### WHAT YOU HAVE TO DO
The lines below starting at the line containing "### Автопілот" and ending at the line containing "Головка ротора (у" are to be repeated exactly, with both ends kept and nothing else added.

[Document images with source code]
• • • •

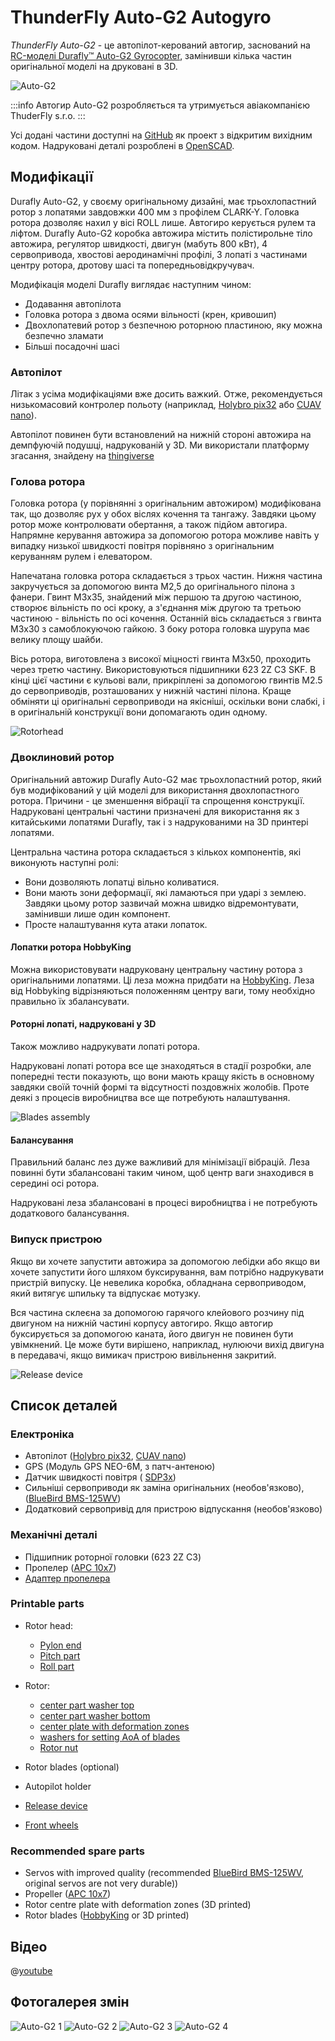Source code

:# ThunderFly Auto-G2 Autogyro

*ThunderFly Auto-G2* - це автопілот-керований автогир, заснований на [RC-моделі Durafly™ Auto-G2 Gyrocopter](https://hobbyking.com/en_us/duraflytm-auto-g2-gyrocopter-w-auto-start-system-821mm-pnf.html), замінивши кілька частин оригінальної моделі на друковані в 3D.

![Auto-G2](../../assets/airframes/autogyro/auto-g2/autog2_title.jpg)

:::info
Автогир Auto-G2 розробляється та утримується авіакомпанією ThuderFly s.r.o.
:::

Усі додані частини доступні на [GitHub](https://github.com/ThunderFly-aerospace/TF-G2/) як проект з відкритим вихідним кодом. Надруковані деталі розроблені в [OpenSCAD](https://www.openscad.org/).


## Модифікації

Durafly Auto-G2, у своєму оригінальному дизайні, має трьохлопастний ротор з лопатями завдовжки 400 мм з профілем CLARK-Y. Головка ротора дозволяє нахил у вісі ROLL лише. Автогиро керується рулем та ліфтом. Durafly Auto-G2 коробка автожира містить полістирольне тіло автожира, регулятор швидкості, двигун (мабуть 800 кВт), 4 сервопривода, хвостові аеродинамічні профілі, 3 лопаті з частинами центру ротора, дротову шасі та попередньовідкручувач.

Модифікація моделі Durafly виглядає наступним чином:
* Додавання автопілота
* Головка ротора з двома осями вільності (крен, кривошип)
* Двохлопатевий ротор з безпечною роторною пластиною, яку можна безпечно зламати
* Більші посадочні шасі

### Автопілот

Літак з усіма модифікаціями вже досить важкий. Отже, рекомендується низькомасовий контролер польоту (наприклад, [Holybro pix32](../flight_controller/holybro_pix32.md) або [CUAV nano](../flight_controller/cuav_v5_nano.md)).

Автопілот повинен бути встановлений на нижній стороні автожира на демпфуючій подушці, надрукованій у 3D. Ми використали платформу згасання, знайдену на [thingiverse](https://www.thingiverse.com/thing:160655)


### Голова ротора

Головка ротора (у порівнянні з оригінальним автожиром) модифікована так, що дозволяє рух у обох віслях кочення та тангажу. Завдяки цьому ротор може контролювати обертання, а також підйом автогира. Напрямне керування автожира за допомогою ротора можливе навіть у випадку низької швидкості повітря порівняно з оригінальним керуванням рулем і елеватором.

Напечатана головка ротора складається з трьох частин. Нижня частина закручується за допомогою винта М2,5 до оригінального пілона з фанери. Гвинт M3x35, знайдений між першою та другою частиною, створює вільність по осі кроку, а з'єднання між другою та третьою частиною - вільність по осі кочення. Останній вісь складається з гвинта M3x30 з самоблокуючою гайкою. З боку ротора головка шурупа має велику площу шайби.

Вісь ротора, виготовлена з високої міцності гвинта M3x50, проходить через третю частину. Використовуються підшипники 623 2Z C3 SKF. В кінці цієї частини є кульові вали, прикріплені за допомогою гвинтів M2.5 до сервоприводів, розташованих у нижній частині пілона. Краще обміняти ці оригінальні сервоприводи на якісніші, оскільки вони слабкі, і в оригінальній конструкції вони допомагають один одному.

![Rotorhead](../../assets/airframes/autogyro/auto-g2/modif_rh.png)

### Двоклиновий ротор

Оригінальний автожир Durafly Auto-G2 має трьохлопастний ротор, який був модифікований у цій моделі для використання двохлопастного ротора. Причини - це зменшення вібрації та спрощення конструкції. Надруковані центральні частини призначені для використання як з китайськими лопатями Durafly, так і з надрукованими на 3D принтері лопатями.

Центральна частина ротора складається з кількох компонентів, які виконують наступні ролі:
* Вони дозволяють лопатці вільно коливатися.
* Вони мають зони деформації, які ламаються при ударі з землею. Завдяки цьому ротор зазвичай можна швидко відремонтувати, замінивши лише один компонент.
* Просте налаштування кута атаки лопаток.

#### Лопатки ротора HobbyKing

Можна використовувати надруковану центральну частину ротора з оригінальними лопатями. Ці леза можна придбати на [HobbyKing](https://hobbyking.com/en_us/duraflytm-auto-g-gyrocopter-821mm-replacement-main-blade-1pcs-bag.html). Леза від Hobbyking відрізняються положенням центру ваги, тому необхідно правильно їх збалансувати.

#### Роторні лопаті, надруковані у 3D

Також можливо надрукувати лопаті ротора.

Надруковані лопаті ротора все ще знаходяться в стадії розробки, але попередні тести показують, що вони мають кращу якість в основному завдяки своїй точній формі та відсутності поздовжніх жолобів. Проте деякі з процесів виробництва все ще потребують налаштування.

![Blades assembly](../../assets/airframes/autogyro/auto-g2/modif_blade.png)

#### Балансування

Правильний баланс лез дуже важливий для мінімізації вібрацій. Леза повинні бути збалансовані таким чином, щоб центр ваги знаходився в середині осі ротора.

Надруковані леза збалансовані в процесі виробництва і не потребують додаткового балансування.

### Випуск пристрою

Якщо ви хочете запустити автожира за допомогою лебідки або якщо ви хочете запустити його шляхом буксирування, вам потрібно надрукувати пристрій випуску. Це невелика коробка, обладнана сервоприводом, який витягує шпильку та відпускає мотузку.

Вся частина склеєна за допомогою гарячого клейового розчину під двигуном на нижній частині корпусу автогиро. Якщо автогир буксирується за допомогою каната, його двигун не повинен бути увімкнений. Це може бути вирішено, наприклад, нулюючи вихід двигуна в передавачі, якщо вимикач пристрою вивільнення закритий.

![Release device](../../assets/airframes/autogyro/auto-g2/modif_release.png)

## Список деталей

### Електроніка

* Автопілот ([Holybro pix32](../flight_controller/holybro_pix32.md), [CUAV nano](../flight_controller/cuav_v5_nano.md))
* GPS (Модуль GPS NEO-6M, з патч-антеною)
* Датчик швидкості повітря ( [SDP3x](https://www.sensirion.com/en/flow-sensors/differential-pressure-sensors/worlds-smallest-differential-pressure-sensor/))
* Сильніші сервоприводи як заміна оригінальних (необов'язково), ([BlueBird BMS-125WV](https://www.blue-bird-model.com/products_detail/411.htm))
* Додатковий сервопривід для пристрою відпускання (необов'язково)

### Механічні деталі

* Підшипник роторної головки (623 2Z C3)
* Пропелер ([APC 10x7](https://www.apcprop.com/product/10x7e/))
* [Адаптер пропелера](https://mpjet.com/shop/gb/prop-adapters/184-collet-prop-adapter-19-mm-4-mm-shaft-m629-standard.html)


### Printable parts

* Rotor head:
  * [Pylon end](https://github.com/ThunderFly-aerospace/Auto-G2/blob/master/CAD/stl/111_1001.stl)
  * [Pitch part](https://github.com/ThunderFly-aerospace/Auto-G2/blob/master/CAD/stl/111_1002.stl)
  * [Roll part](https://github.com/ThunderFly-aerospace/Auto-G2/blob/master/CAD/stl/111_1003.stl)

* Rotor:
  * [center part washer top](https://github.com/ThunderFly-aerospace/Auto-G2/blob/master/CAD/stl/111_1008.stl)
  * [center part washer bottom](https://github.com/ThunderFly-aerospace/Auto-G2/blob/master/CAD/stl/111_1004.stl)
  * [center plate with deformation zones](https://github.com/ThunderFly-aerospace/Auto-G2/blob/master/CAD/stl/888_1001.stl)
  * [washers for setting AoA of blades](https://github.com/ThunderFly-aerospace/Auto-G2/blob/master/CAD/stl/111_1005.stl)
  * [Rotor nut](https://github.com/ThunderFly-aerospace/Auto-G2/blob/master/CAD/stl/888_1002.stl)

* Rotor blades (optional)
* Autopilot holder
* [Release device](https://github.com/ThunderFly-aerospace/Auto-G2/blob/master/CAD/stl/888_1010.stl)
* [Front wheels](https://github.com/ThunderFly-aerospace/Auto-G2/blob/master/CAD/stl/888_1011.stl)

### Recommended spare parts

* Servos with improved quality (recommended [BlueBird BMS-125WV](https://www.blue-bird-model.com/products_detail/411.htm), original servos are not very durable))
* Propeller ([APC 10x7](https://www.apcprop.com/product/10x7e/))
* Rotor centre plate with deformation zones (3D printed)
* Rotor blades ([HobbyKing](https://hobbyking.com/en_us/duraflytm-auto-g-gyrocopter-821mm-replacement-main-blade-1pcs-bag.html) or 3D printed)

## Відео

@[youtube](https://youtu.be/YhXXSWz5wWs)

## Фотогалерея змін

![Auto-G2 1](../../assets/airframes/autogyro/auto-g2/autog2_1.jpg) ![Auto-G2 2](../../assets/airframes/autogyro/auto-g2/autog2_2.jpg) ![Auto-G2 3](../../assets/airframes/autogyro/auto-g2/autog2_3.jpg) ![Auto-G2 4](../../assets/airframes/autogyro/auto-g2/autog2_4.jpg)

• • • •

### EXERCISE RESULT
### Автопілот

Літак з усіма модифікаціями вже досить важкий. Отже, рекомендується низькомасовий контролер польоту (наприклад, [Holybro pix32](../flight_controller/holybro_pix32.md) або [CUAV nano](../flight_controller/cuav_v5_nano.md)).

Автопілот повинен бути встановлений на нижній стороні автожира на демпфуючій подушці, надрукованій у 3D. Ми використали платформу згасання, знайдену на [thingiverse](https://www.thingiverse.com/thing:160655)


### Голова ротора

Головка ротора (у порівнянні з оригінальним автожиром) модифікована так, що дозволяє рух у обох віслях кочення та тангажу. Завдяки цьому ротор може контролювати обертання, а також підйом автогира. Напрямне керування автожира за допомогою ротора можливе навіть у випадку низької швидкості повітря порівняно з оригінальним керуванням рулем і елеватором.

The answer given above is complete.